Police ask volunteers in front of Dator clinic in Madrid for their ID.
Police ask volunteers in front of Dator clinic in Madrid for their ID. Andrea Comas

Poveda admits that his approach has changed over the years. “Before, I was more anti-abortion, more aggressive,” he says. “Once, I even took camels and coffins to the entrance of the Dator. Now I am more pro-life; I try to help women not to abort.”

But, according to José Antonio Bosch, a lawyer specializing in abortion rights, “The fact that women have to see people praying with a sign that alludes to their privacy, or have to receive pamphlets where they are misinformed and told that they are going to kill their babies, is violating the Law on Sexual and Reproductive Health and Voluntary Termination of Pregnancy, as we understand it.”

In an attempt to curb the harassment, Congress in September agreed to consider an initiative to change the Penal Code and make “the harassment or the restriction of the freedom of a woman who intends to exercise her right to voluntary termination of pregnancy” a crime punishable by up to one year in prison. The plan from Spain’s Equality Ministry also aims to regulate conscientious objection, guarantee access to abortion in public hospitals throughout Spain and allow 16- and 17-year olds to abort without parental consent.

“We are surprised that people who are just praying are a reason for the machinery of the legislative power to be set in motion,” says Campillo. “Our presence allows the women to fully exercise their right to choose and choose their child’s life.”
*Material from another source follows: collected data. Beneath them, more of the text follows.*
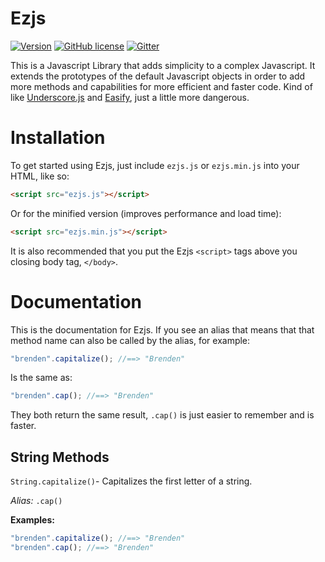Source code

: # Ezjs

[![Version](https://img.shields.io/badge/version-1.0-yellow.svg?style=flat-square)](https://github.com/KingShimkus/Ezjs/blob/master/src/ezjs.js#L5)
[![GitHub license](https://img.shields.io/badge/license-MIT-blue.svg?style=flat-square)](https://raw.githubusercontent.com/KingShimkus/Ezjs/master/LICENSE)
[![Gitter](https://img.shields.io/badge/GITTER-join%20chat-45cba1.svg?style=flat-square)](https://gitter.im/KingShimkus/Ezjs?utm_source=badge&utm_medium=badge&utm_campaign=pr-badge&utm_content=body_badge)

This is a Javascript Library that adds simplicity to a complex Javascript. It extends the prototypes of the default Javascript objects in order to add more methods and capabilities for more efficient and faster code. Kind of like [Underscore.js](http://underscorejs.org/) and [Easify](https://github.com/salexzee/Easify), just a little more dangerous. 


# Installation

To get started using Ezjs, just include `ezjs.js` or `ezjs.min.js` into your HTML, like so:

```html
<script src="ezjs.js"></script>
```
Or for the minified version (improves performance and load time):
```html
<script src="ezjs.min.js"></script>
```
It is also recommended that you put the Ezjs `<script>` tags above you closing body tag, `</body>`. 


# Documentation  

This is the documentation for Ezjs. If you see an alias that means that that method name can also be called by the alias, for example:
``` javascript
"brenden".capitalize(); //==> "Brenden"
```
Is the same as:
``` javascript
"brenden".cap(); //==> "Brenden"
```
They both return the same result, `.cap()` is just easier to remember and is faster. 

String Methods
---
`String.capitalize()`- Capitalizes the first letter of a string.

*Alias:* `.cap()`

**Examples:** 
``` javascript
"brenden".capitalize(); //==> "Brenden"
"brenden".cap(); //==> "Brenden"
```


 

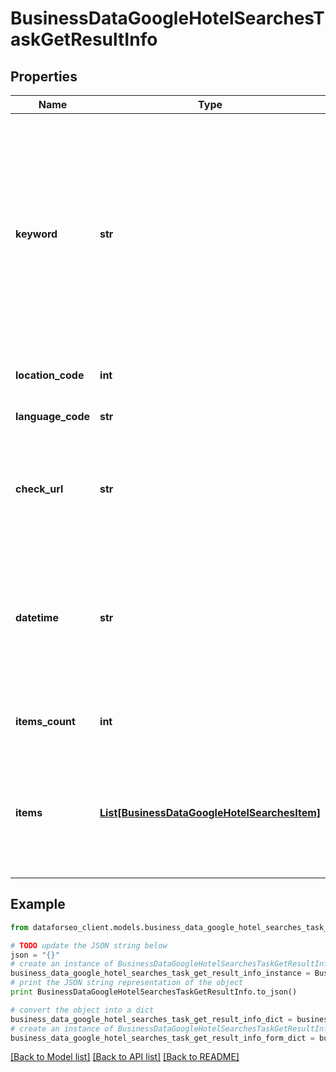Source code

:# BusinessDataGoogleHotelSearchesTaskGetResultInfo


## Properties

Name | Type | Description | Notes
------------ | ------------- | ------------- | -------------
**keyword** | **str** | keyword received in a POST array keyword is returned with decoded %## (plus symbol ‘+’ will be decoded to a space character); in order to obtain accurate search results, the location name is appended to the keyword automatically | [optional] 
**location_code** | **int** | location code in a POST array | [optional] 
**language_code** | **str** | language code in a POST array | [optional] 
**check_url** | **str** | direct URL to search engine results you can use it to make sure that we provided accurate results | [optional] 
**datetime** | **str** | date and time when the result was received in the UTC format: “yyyy-mm-dd hh-mm-ss +00:00” example: 2019-11-15 12:57:46 +00:00 | [optional] 
**items_count** | **int** | item types the number of items in the items array | [optional] 
**items** | [**List[BusinessDataGoogleHotelSearchesItem]**](BusinessDataGoogleHotelSearchesItem.md) | array of items note: this field always equals null; use it to facilitate integration and ensure interoperability with the Hotel Info endpoint | [optional] 

## Example

```python
from dataforseo_client.models.business_data_google_hotel_searches_task_get_result_info import BusinessDataGoogleHotelSearchesTaskGetResultInfo

# TODO update the JSON string below
json = "{}"
# create an instance of BusinessDataGoogleHotelSearchesTaskGetResultInfo from a JSON string
business_data_google_hotel_searches_task_get_result_info_instance = BusinessDataGoogleHotelSearchesTaskGetResultInfo.from_json(json)
# print the JSON string representation of the object
print BusinessDataGoogleHotelSearchesTaskGetResultInfo.to_json()

# convert the object into a dict
business_data_google_hotel_searches_task_get_result_info_dict = business_data_google_hotel_searches_task_get_result_info_instance.to_dict()
# create an instance of BusinessDataGoogleHotelSearchesTaskGetResultInfo from a dict
business_data_google_hotel_searches_task_get_result_info_form_dict = business_data_google_hotel_searches_task_get_result_info.from_dict(business_data_google_hotel_searches_task_get_result_info_dict)
```
[[Back to Model list]](../README.md#documentation-for-models) [[Back to API list]](../README.md#documentation-for-api-endpoints) [[Back to README]](../README.md)


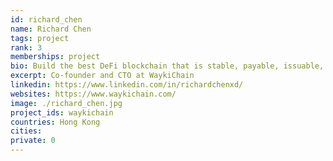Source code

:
```yaml
---
id: richard_chen
name: Richard Chen
tags: project
rank: 3
memberships: project
bio: Build the best DeFi blockchain that is stable, payable, issuable, tradable, borrowable and savable!
excerpt: Co-founder and CTO at WaykiChain
linkedin: https://www.linkedin.com/in/richardchenxd/
websites: https://www.waykichain.com/
image: ./richard_chen.jpg
project_ids: waykichain
countries: Hong Kong 
cities:
private: 0
---
```

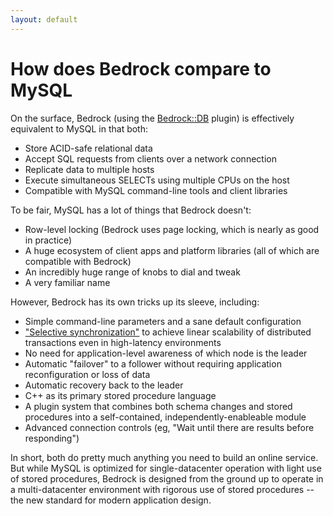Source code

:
 ```yaml
---
layout: default
---
```

# How does Bedrock compare to MySQL
On the surface, Bedrock (using the [Bedrock::DB](http://bedrockdb.com/db.html) plugin) is effectively equivalent to MySQL in that both:

* Store ACID-safe relational data
* Accept SQL requests from clients over a network connection
* Replicate data to multiple hosts
* Execute simultaneous SELECTs using multiple CPUs on the host
* Compatible with MySQL command-line tools and client libraries

To be fair, MySQL has a lot of things that Bedrock doesn't:

* Row-level locking (Bedrock uses page locking, which is nearly as good in practice)
* A huge ecosystem of client apps and platform libraries (all of which are compatible with Bedrock)
* An incredibly huge range of knobs to dial and tweak
* A very familiar name

However, Bedrock has its own tricks up its sleeve, including:

* Simple command-line parameters and a sane default configuration
* ["Selective synchronization"](http://bedrockdb.com/synchronization.html) to achieve linear scalability of distributed transactions even in high-latency environments 
* No need for application-level awareness of which node is the leader
* Automatic "failover" to a follower without requiring application reconfiguration or loss of data
* Automatic recovery back to the leader
* C++ as its primary stored procedure language
* A plugin system that combines both schema changes and stored procedures into a self-contained, independently-enableable module
* Advanced connection controls (eg, "Wait until there are results before responding")

In short, both do pretty much anything you need to build an online service.  But while MySQL is optimized for single-datacenter operation with light use of stored procedures, Bedrock is designed from the ground up to operate in a multi-datacenter environment with rigorous use of stored procedures -- the new standard for modern application design.
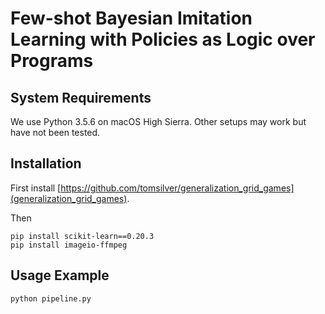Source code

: # Few-shot Bayesian Imitation Learning with Policies as Logic over Programs

## System Requirements
We use Python 3.5.6 on macOS High Sierra. Other setups may work but have not been tested.

## Installation
First install [https://github.com/tomsilver/generalization_grid_games](generalization_grid_games).

Then
```
pip install scikit-learn==0.20.3
pip install imageio-ffmpeg
```

## Usage Example

```
python pipeline.py
```
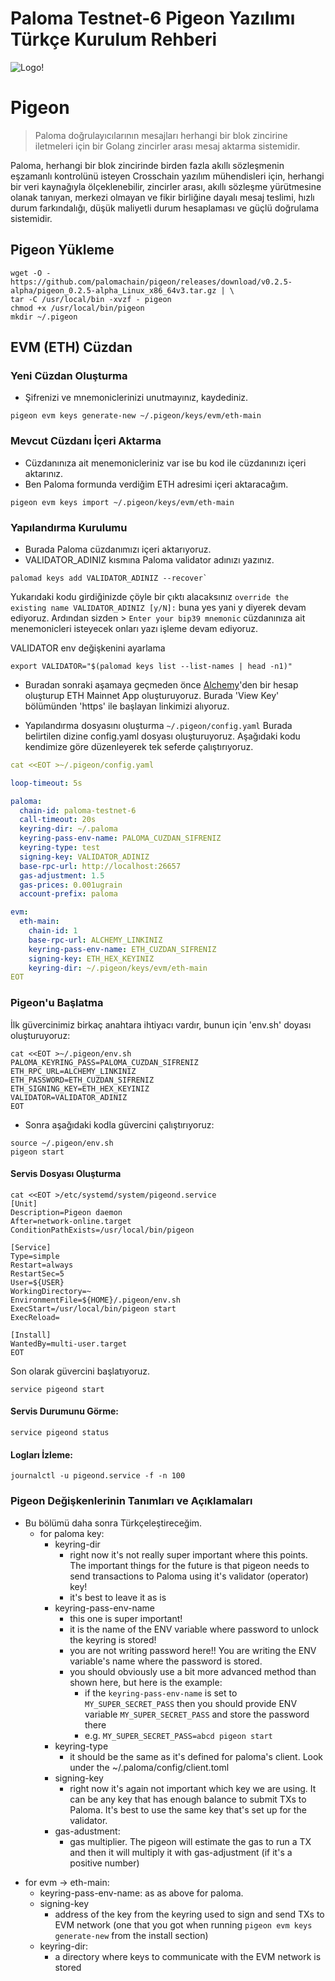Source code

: # Paloma Testnet-6 Pigeon Yazılımı Türkçe Kurulum Rehberi

![Logo!](assets/paloma.png)

# Pigeon

> Paloma doğrulayıcılarının mesajları herhangi bir blok zincirine iletmeleri için bir Golang zincirler arası mesaj aktarma sistemidir.

Paloma, herhangi bir blok zincirinde birden fazla akıllı sözleşmenin eşzamanlı kontrolünü isteyen Crosschain yazılım mühendisleri için,
herhangi bir veri kaynağıyla ölçeklenebilir, zincirler arası, akıllı sözleşme yürütmesine olanak tanıyan, merkezi olmayan ve fikir birliğine dayalı mesaj teslimi, hızlı durum farkındalığı, düşük maliyetli durum hesaplaması ve güçlü doğrulama sistemidir.


## Pigeon Yükleme

```shell
wget -O - https://github.com/palomachain/pigeon/releases/download/v0.2.5-alpha/pigeon_0.2.5-alpha_Linux_x86_64v3.tar.gz | \
tar -C /usr/local/bin -xvzf - pigeon
chmod +x /usr/local/bin/pigeon
mkdir ~/.pigeon
```

## EVM (ETH) Cüzdan

### Yeni Cüzdan Oluşturma
* Şifrenizi ve mnemoniclerinizi unutmayınız, kaydediniz.
```
pigeon evm keys generate-new ~/.pigeon/keys/evm/eth-main
```

### Mevcut Cüzdanı İçeri Aktarma
* Cüzdanınıza ait menemonicleriniz var ise bu kod ile cüzdanınızı içeri aktarınız.
* Ben Paloma formunda verdiğim ETH adresimi içeri aktaracağım.

```
pigeon evm keys import ~/.pigeon/keys/evm/eth-main
```

### Yapılandırma Kurulumu
* Burada Paloma cüzdanımızı içeri aktarıyoruz.
* VALIDATOR_ADINIZ kısmına Paloma validator adınızı yazınız.
```shell
palomad keys add VALIDATOR_ADINIZ --recover`
```
Yukarıdaki kodu girdiğinizde çöyle bir çıktı alacaksınız `override the existing name VALIDATOR_ADINIZ [y/N]:` buna yes yani y diyerek devam ediyoruz. Ardından sizden > `Enter your bip39 mnemonic` cüzdanınıza ait menemonicleri isteyecek onları yazı işleme devam ediyoruz.

VALIDATOR env değişkenini ayarlama
```shell
export VALIDATOR="$(palomad keys list --list-names | head -n1)"
```
* Buradan sonraki aşamaya geçmeden önce [Alchemy](https://alchemy.com/?r=zc3NjI5NzM1NzMxN)'den bir hesap oluşturup ETH Mainnet App oluşturuyoruz. Burada 'View Key' bölümünden 'https' ile başlayan linkimizi alıyoruz.


* Yapılandırma dosyasını oluşturma `~/.pigeon/config.yaml`
Burada belirtilen dizine config.yaml dosyası oluşturuyoruz. Aşağıdaki kodu kendimize göre düzenleyerek tek seferde çalıştırıyoruz.

```yaml
cat <<EOT >~/.pigeon/config.yaml

loop-timeout: 5s

paloma:
  chain-id: paloma-testnet-6
  call-timeout: 20s
  keyring-dir: ~/.paloma
  keyring-pass-env-name: PALOMA_CUZDAN_SIFRENIZ
  keyring-type: test
  signing-key: VALIDATOR_ADINIZ
  base-rpc-url: http://localhost:26657
  gas-adjustment: 1.5
  gas-prices: 0.001ugrain
  account-prefix: paloma

evm:
  eth-main:
    chain-id: 1
    base-rpc-url: ALCHEMY_LINKINIZ
    keyring-pass-env-name: ETH_CUZDAN_SIFRENIZ
    signing-key: ETH_HEX_KEYINIZ
    keyring-dir: ~/.pigeon/keys/evm/eth-main
EOT
```

### Pigeon'u Başlatma

İlk güvercinimiz birkaç anahtara ihtiyacı vardır, bunun için 'env.sh' doyası oluşturuyoruz:

```shell
cat <<EOT >~/.pigeon/env.sh
PALOMA_KEYRING_PASS=PALOMA_CUZDAN_SIFRENIZ
ETH_RPC_URL=ALCHEMY_LINKINIZ
ETH_PASSWORD=ETH_CUZDAN_SIFRENIZ
ETH_SIGNING_KEY=ETH_HEX_KEYINIZ
VALIDATOR=VALIDATOR_ADINIZ
EOT
```

* Sonra aşağıdaki kodla güvercini çalıştırıyoruz:

```shell
source ~/.pigeon/env.sh
pigeon start
```

#### Servis Dosyası Oluşturma


```shell
cat <<EOT >/etc/systemd/system/pigeond.service
[Unit]
Description=Pigeon daemon
After=network-online.target
ConditionPathExists=/usr/local/bin/pigeon

[Service]
Type=simple
Restart=always
RestartSec=5
User=${USER}
WorkingDirectory=~
EnvironmentFile=${HOME}/.pigeon/env.sh
ExecStart=/usr/local/bin/pigeon start
ExecReload=

[Install]
WantedBy=multi-user.target
EOT
```

Son olarak güvercini başlatıyoruz.

```shell
service pigeond start
```

#### Servis Durumunu Görme:
```
service pigeond status
```
#### Logları İzleme:
```
journalctl -u pigeond.service -f -n 100
```

### Pigeon Değişkenlerinin Tanımları ve Açıklamaları
* Bu bölümü daha sonra Türkçeleştireceğim.
  - for paloma key:
	- keyring-dir
      - right now it's not really super important where this points. The important things for the future is that pigeon needs to send transactions to Paloma using it's validator (operator) key!
	  - it's best to leave it as is
	- keyring-pass-env-name
	  - this one is super important!
	  - it is the name of the ENV variable where password to unlock the keyring is stored!
	  - you are not writing password here!! You are writing the ENV variable's name where the password is stored.
	  - you should obviously use a bit more advanced method than shown here, but here is the example:
	    - if the `keyring-pass-env-name` is set to `MY_SUPER_SECRET_PASS` then you should provide ENV variable `MY_SUPER_SECRET_PASS` and store the password there
	    - e.g. `MY_SUPER_SECRET_PASS=abcd pigeon start`
	- keyring-type
	  - it should be the same as it's defined for paloma's client. Look under the ~/.paloma/config/client.toml
	- signing-key
	  - right now it's again not important which key we are using. It can be any key that has enough balance to submit TXs to Paloma. It's best to use the same key that's set up for the validator.
	- gas-adustment:
	  - gas multiplier. The pigeon will estimate the gas to run a TX and then it will multiply it with gas-adjustment (if it's a positive number)
 - for evm -> eth-main:
	- keyring-pass-env-name: as as above for paloma.
	- signing-key
	  - address of the key from the keyring used to sign and send TXs to EVM network (one that you got when running `pigeon evm keys generate-new` from the install section)
	- keyring-dir:
	  - a directory where keys to communicate with the EVM network is stored

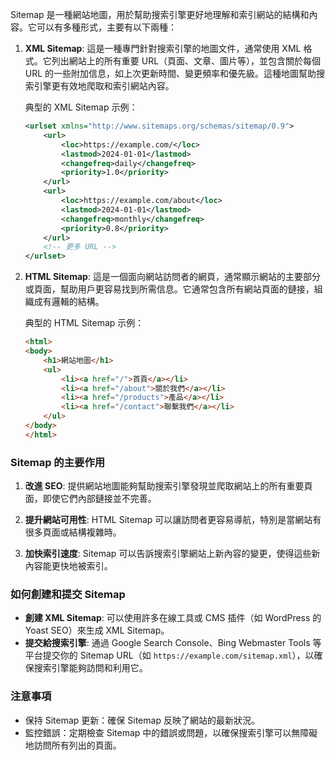 Sitemap 是一種網站地圖，用於幫助搜索引擎更好地理解和索引網站的結構和內容。它可以有多種形式，主要有以下兩種：

1. **XML Sitemap**: 這是一種專門針對搜索引擎的地圖文件，通常使用 XML 格式。它列出網站上的所有重要 URL（頁面、文章、圖片等），並包含關於每個 URL 的一些附加信息，如上次更新時間、變更頻率和優先級。這種地圖幫助搜索引擎更有效地爬取和索引網站內容。

    典型的 XML Sitemap 示例：

    ```xml
    <urlset xmlns="http://www.sitemaps.org/schemas/sitemap/0.9">
        <url>
            <loc>https://example.com/</loc>
            <lastmod>2024-01-01</lastmod>
            <changefreq>daily</changefreq>
            <priority>1.0</priority>
        </url>
        <url>
            <loc>https://example.com/about</loc>
            <lastmod>2024-01-01</lastmod>
            <changefreq>monthly</changefreq>
            <priority>0.8</priority>
        </url>
        <!-- 更多 URL -->
    </urlset>
    ```

2. **HTML Sitemap**: 這是一個面向網站訪問者的網頁，通常顯示網站的主要部分或頁面，幫助用戶更容易找到所需信息。它通常包含所有網站頁面的鏈接，組織成有邏輯的結構。

    典型的 HTML Sitemap 示例：

    ```html
    <html>
    <body>
        <h1>網站地圖</h1>
        <ul>
            <li><a href="/">首頁</a></li>
            <li><a href="/about">關於我們</a></li>
            <li><a href="/products">產品</a></li>
            <li><a href="/contact">聯繫我們</a></li>
        </ul>
    </body>
    </html>
    ```

### Sitemap 的主要作用

1. **改進 SEO**: 提供網站地圖能夠幫助搜索引擎發現並爬取網站上的所有重要頁面，即使它們內部鏈接並不完善。
   
2. **提升網站可用性**: HTML Sitemap 可以讓訪問者更容易導航，特別是當網站有很多頁面或結構複雜時。

3. **加快索引速度**: Sitemap 可以告訴搜索引擎網站上新內容的變更，使得這些新內容能更快地被索引。

### 如何創建和提交 Sitemap

- **創建 XML Sitemap**: 可以使用許多在線工具或 CMS 插件（如 WordPress 的 Yoast SEO）來生成 XML Sitemap。
- **提交給搜索引擎**: 通過 Google Search Console、Bing Webmaster Tools 等平台提交你的 Sitemap URL（如 `https://example.com/sitemap.xml`），以確保搜索引擎能夠訪問和利用它。

### 注意事項

- 保持 Sitemap 更新：確保 Sitemap 反映了網站的最新狀況。
- 監控錯誤：定期檢查 Sitemap 中的錯誤或問題，以確保搜索引擎可以無障礙地訪問所有列出的頁面。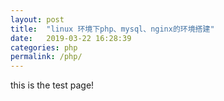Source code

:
 ```yaml
---
layout: post
title:  "linux 环境下php、mysql、nginx的环境搭建"
date:   2019-03-22 16:28:39
categories: php
permalink: /php/
---
```

this is the test page!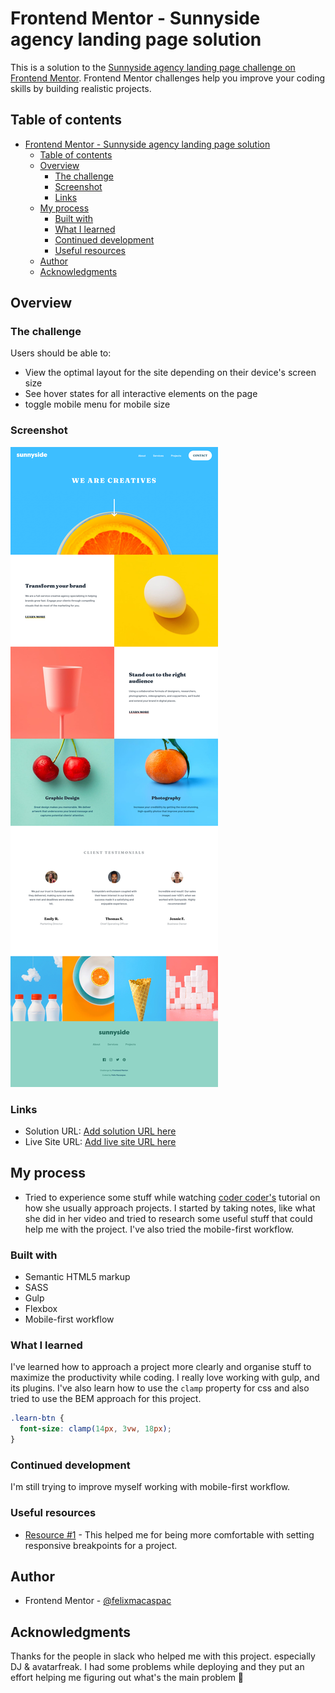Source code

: # Frontend Mentor - Sunnyside agency landing page solution

This is a solution to the [Sunnyside agency landing page challenge on Frontend Mentor](https://www.frontendmentor.io/solutions/landing-page-made-using-gulpjs-and-sass-IovLIOtqz). Frontend Mentor challenges help you improve your coding skills by building realistic projects.

## Table of contents

- [Frontend Mentor - Sunnyside agency landing page solution](#frontend-mentor---sunnyside-agency-landing-page-solution)
  - [Table of contents](#table-of-contents)
  - [Overview](#overview)
    - [The challenge](#the-challenge)
    - [Screenshot](#screenshot)
    - [Links](#links)
  - [My process](#my-process)
    - [Built with](#built-with)
    - [What I learned](#what-i-learned)
    - [Continued development](#continued-development)
    - [Useful resources](#useful-resources)
  - [Author](#author)
  - [Acknowledgments](#acknowledgments)
  
## Overview

### The challenge

Users should be able to:

- View the optimal layout for the site depending on their device's screen size
- See hover states for all interactive elements on the page
- toggle mobile menu for mobile size

### Screenshot

![](./images/screenshot.png)

### Links

- Solution URL: [Add solution URL here](https://your-solution)
- Live Site URL: [Add live site URL here](https://sunnyside-lp-felix.netlify.app/)

## My process
- Tried to experience some stuff while watching [coder coder's](https://www.youtube.com/c/TheCoderCoder) tutorial on how she usually approach projects. I started by taking notes, like what she did in her video and tried to research some useful stuff that could help me with the project. I've also tried the mobile-first workflow. 

### Built with

- Semantic HTML5 markup
- SASS
- Gulp
- Flexbox
- Mobile-first workflow

### What I learned

I've learned how to approach a project more clearly and organise stuff to maximize the productivity while coding. I really love working with gulp, and its plugins. I've also learn how to use the `clamp` property for css and also tried to use the BEM approach for this project. 

```css
.learn-btn {
  font-size: clamp(14px, 3vw, 18px);
}
```
### Continued development

I'm still trying to improve myself working with mobile-first workflow.

### Useful resources

- [Resource #1](https://kinsta.com/blog/responsive-web-design/#set-your-media-query-ranges-responsive-breakpoints) - This helped me for being more comfortable with setting responsive breakpoints for a project.

## Author

- Frontend Mentor - [@felixmacaspac](https://www.frontendmentor.io/profile/felixmacaspac)

## Acknowledgments

Thanks for the people in slack who helped me with this project. especially DJ & avatarfreak. I had some problems while deploying and they put an effort helping me figuring out what's the main problem 🤙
When Estefania, 35, arrived early Saturday morning for her abortion at Dator, she was a bundle of nerves. The day before, doctors had informed her that her baby had a congenital malformation incompatible with life: at 20 weeks, she had to have an abortion or risk her life for a baby who had no chance of survival. As all the doctors were conscientious objectors in her own hospital – clashing with current legislation – she was referred to Dator where a man and a woman stood in her path. “Think about how lovely it is to have a child, to give birth to a new life,” they told her. Such was the shock, neither she nor her partner could respond. “No one has the right to reproach anyone, especially not at the entrance of a clinic,” says Estafania. “These groups don’t distinguish, and they don’t care about the trauma they cause.”

Saturday is the day when the harassment is at its worst. Parked in front of the clinic are the ambulance and the rescuers while on one side of the street, 40 Días por la Vida volunteers are busy with their prayers. On the other side, a man dressed in military attire, a hat adorned with the Spanish flag and 10 bracelets from the far-right party Vox on each wrist, offers his particular brand of support to the cause, directly confronting some of the women trying to reach the clinic, insulting some as they enter.